### Data for this exercise
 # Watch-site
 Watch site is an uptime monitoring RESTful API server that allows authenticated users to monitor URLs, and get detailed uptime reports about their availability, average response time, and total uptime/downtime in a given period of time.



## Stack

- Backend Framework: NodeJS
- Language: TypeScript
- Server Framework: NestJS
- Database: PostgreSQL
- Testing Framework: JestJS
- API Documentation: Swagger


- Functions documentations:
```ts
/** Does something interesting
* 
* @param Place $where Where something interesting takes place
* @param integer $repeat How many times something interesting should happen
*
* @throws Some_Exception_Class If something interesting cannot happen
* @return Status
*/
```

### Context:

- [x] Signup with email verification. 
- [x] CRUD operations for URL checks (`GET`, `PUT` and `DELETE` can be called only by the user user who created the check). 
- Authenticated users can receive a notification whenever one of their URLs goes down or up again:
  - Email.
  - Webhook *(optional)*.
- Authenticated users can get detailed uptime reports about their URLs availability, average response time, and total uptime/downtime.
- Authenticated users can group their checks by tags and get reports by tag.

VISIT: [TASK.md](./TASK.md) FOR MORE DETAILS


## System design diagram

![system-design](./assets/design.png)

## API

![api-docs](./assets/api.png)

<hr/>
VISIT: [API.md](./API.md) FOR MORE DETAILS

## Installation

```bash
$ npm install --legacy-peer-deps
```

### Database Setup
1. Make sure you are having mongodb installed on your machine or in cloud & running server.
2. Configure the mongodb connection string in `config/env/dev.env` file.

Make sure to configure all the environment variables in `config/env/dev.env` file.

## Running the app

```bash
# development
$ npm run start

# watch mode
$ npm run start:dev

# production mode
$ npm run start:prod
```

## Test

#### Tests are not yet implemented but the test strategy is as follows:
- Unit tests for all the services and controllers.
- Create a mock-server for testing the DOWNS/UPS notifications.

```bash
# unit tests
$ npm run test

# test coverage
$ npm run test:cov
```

---

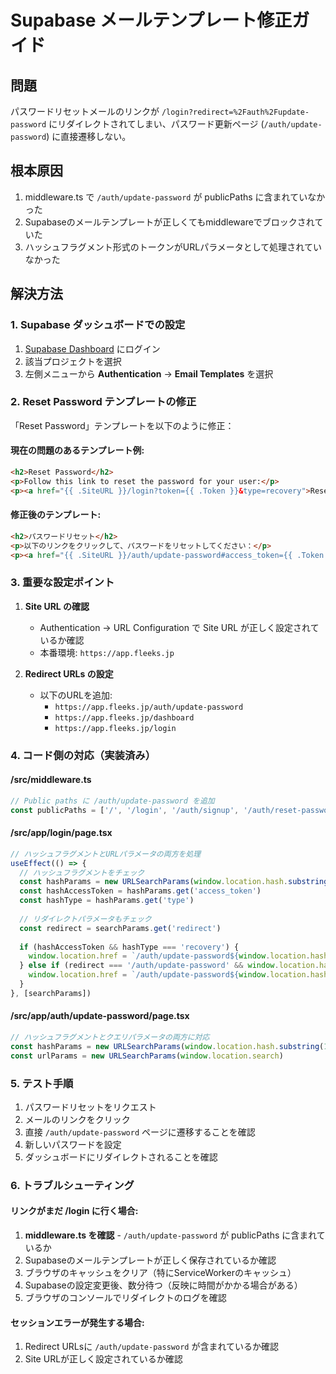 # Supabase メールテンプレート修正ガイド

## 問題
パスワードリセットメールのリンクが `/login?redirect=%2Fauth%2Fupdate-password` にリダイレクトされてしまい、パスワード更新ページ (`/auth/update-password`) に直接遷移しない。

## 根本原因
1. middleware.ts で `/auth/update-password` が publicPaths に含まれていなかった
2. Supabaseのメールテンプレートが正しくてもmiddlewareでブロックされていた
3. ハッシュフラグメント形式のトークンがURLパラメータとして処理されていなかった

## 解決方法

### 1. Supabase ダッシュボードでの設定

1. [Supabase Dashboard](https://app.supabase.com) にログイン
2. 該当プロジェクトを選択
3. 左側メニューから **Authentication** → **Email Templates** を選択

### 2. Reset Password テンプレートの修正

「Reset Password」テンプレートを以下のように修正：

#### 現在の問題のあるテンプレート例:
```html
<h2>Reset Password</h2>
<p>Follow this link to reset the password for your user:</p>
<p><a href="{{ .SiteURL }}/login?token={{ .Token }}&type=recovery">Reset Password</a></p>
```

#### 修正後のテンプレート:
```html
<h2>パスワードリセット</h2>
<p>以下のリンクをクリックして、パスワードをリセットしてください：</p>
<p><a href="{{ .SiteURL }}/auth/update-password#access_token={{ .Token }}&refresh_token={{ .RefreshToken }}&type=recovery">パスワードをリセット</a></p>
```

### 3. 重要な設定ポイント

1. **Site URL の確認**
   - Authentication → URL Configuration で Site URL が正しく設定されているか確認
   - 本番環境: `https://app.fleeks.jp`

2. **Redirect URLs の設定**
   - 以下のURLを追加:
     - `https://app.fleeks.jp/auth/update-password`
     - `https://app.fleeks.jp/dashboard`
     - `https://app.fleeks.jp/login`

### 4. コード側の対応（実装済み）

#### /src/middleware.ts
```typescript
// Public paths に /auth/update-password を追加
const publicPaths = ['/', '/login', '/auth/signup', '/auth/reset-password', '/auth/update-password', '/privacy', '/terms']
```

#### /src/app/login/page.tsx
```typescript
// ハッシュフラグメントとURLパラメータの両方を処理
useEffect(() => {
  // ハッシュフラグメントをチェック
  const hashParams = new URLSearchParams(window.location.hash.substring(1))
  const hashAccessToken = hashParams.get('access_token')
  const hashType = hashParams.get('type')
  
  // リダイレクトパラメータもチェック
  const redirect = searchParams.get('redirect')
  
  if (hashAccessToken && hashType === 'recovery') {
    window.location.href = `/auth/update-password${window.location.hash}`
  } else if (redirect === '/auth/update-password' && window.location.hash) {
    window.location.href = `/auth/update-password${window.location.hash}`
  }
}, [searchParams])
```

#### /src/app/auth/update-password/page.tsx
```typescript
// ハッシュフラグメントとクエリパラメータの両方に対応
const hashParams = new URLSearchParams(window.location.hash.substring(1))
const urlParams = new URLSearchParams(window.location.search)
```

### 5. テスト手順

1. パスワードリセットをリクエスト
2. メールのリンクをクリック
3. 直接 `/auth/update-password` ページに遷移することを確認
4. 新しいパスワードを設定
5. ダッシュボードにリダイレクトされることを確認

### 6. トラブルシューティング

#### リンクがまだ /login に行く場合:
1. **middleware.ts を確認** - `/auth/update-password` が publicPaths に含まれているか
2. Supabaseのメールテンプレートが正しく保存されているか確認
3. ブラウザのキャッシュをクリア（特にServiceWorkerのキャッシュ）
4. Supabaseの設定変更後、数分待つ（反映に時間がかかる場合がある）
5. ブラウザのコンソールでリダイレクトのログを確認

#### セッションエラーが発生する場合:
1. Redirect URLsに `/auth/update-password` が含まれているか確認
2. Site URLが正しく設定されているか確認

### About this task
Find every line of the data that includes the string "const". Copy each of those lines.

### Exercise result
const publicPaths = ['/', '/login', '/auth/signup', '/auth/reset-password', '/auth/update-password', '/privacy', '/terms']
  const hashParams = new URLSearchParams(window.location.hash.substring(1))
  const hashAccessToken = hashParams.get('access_token')
  const hashType = hashParams.get('type')
  const redirect = searchParams.get('redirect')
const hashParams = new URLSearchParams(window.location.hash.substring(1))
const urlParams = new URLSearchParams(window.location.search)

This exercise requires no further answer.